▸ **Work instructions**:
Copy all of the data below exactly as it is given.

▸ **Provided material**:
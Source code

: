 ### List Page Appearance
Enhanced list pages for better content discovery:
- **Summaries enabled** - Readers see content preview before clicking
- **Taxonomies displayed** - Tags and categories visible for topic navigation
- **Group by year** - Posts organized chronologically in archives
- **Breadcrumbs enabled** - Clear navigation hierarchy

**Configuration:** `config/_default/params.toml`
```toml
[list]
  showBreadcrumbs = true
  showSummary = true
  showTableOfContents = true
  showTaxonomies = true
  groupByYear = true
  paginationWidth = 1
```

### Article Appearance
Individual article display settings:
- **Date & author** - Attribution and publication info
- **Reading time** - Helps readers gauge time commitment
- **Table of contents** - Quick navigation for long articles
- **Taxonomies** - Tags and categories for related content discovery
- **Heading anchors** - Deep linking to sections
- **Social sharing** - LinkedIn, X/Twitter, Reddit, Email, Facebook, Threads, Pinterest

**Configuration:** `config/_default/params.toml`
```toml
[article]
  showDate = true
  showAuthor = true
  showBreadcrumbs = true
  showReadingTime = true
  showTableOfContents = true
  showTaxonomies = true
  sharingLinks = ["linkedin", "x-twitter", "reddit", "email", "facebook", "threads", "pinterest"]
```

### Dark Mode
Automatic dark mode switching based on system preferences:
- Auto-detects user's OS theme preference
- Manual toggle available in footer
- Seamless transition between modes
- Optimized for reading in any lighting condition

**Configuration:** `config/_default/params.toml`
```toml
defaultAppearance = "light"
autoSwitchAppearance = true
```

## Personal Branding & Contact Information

▸ **Finished task**:
Source code

: ### List Page Appearance
Enhanced list pages for better content discovery:
- **Summaries enabled** - Readers see content preview before clicking
- **Taxonomies displayed** - Tags and categories visible for topic navigation
- **Group by year** - Posts organized chronologically in archives
- **Breadcrumbs enabled** - Clear navigation hierarchy

**Configuration:** `config/_default/params.toml`
```toml
[list]
  showBreadcrumbs = true
  showSummary = true
  showTableOfContents = true
  showTaxonomies = true
  groupByYear = true
  paginationWidth = 1
```

### Article Appearance
Individual article display settings:
- **Date & author** - Attribution and publication info
- **Reading time** - Helps readers gauge time commitment
- **Table of contents** - Quick navigation for long articles
- **Taxonomies** - Tags and categories for related content discovery
- **Heading anchors** - Deep linking to sections
- **Social sharing** - LinkedIn, X/Twitter, Reddit, Email, Facebook, Threads, Pinterest

**Configuration:** `config/_default/params.toml`
```toml
[article]
  showDate = true
  showAuthor = true
  showBreadcrumbs = true
  showReadingTime = true
  showTableOfContents = true
  showTaxonomies = true
  sharingLinks = ["linkedin", "x-twitter", "reddit", "email", "facebook", "threads", "pinterest"]
```

### Dark Mode
Automatic dark mode switching based on system preferences:
- Auto-detects user's OS theme preference
- Manual toggle available in footer
- Seamless transition between modes
- Optimized for reading in any lighting condition

**Configuration:** `config/_default/params.toml`
```toml
defaultAppearance = "light"
autoSwitchAppearance = true
```

## Personal Branding & Contact Information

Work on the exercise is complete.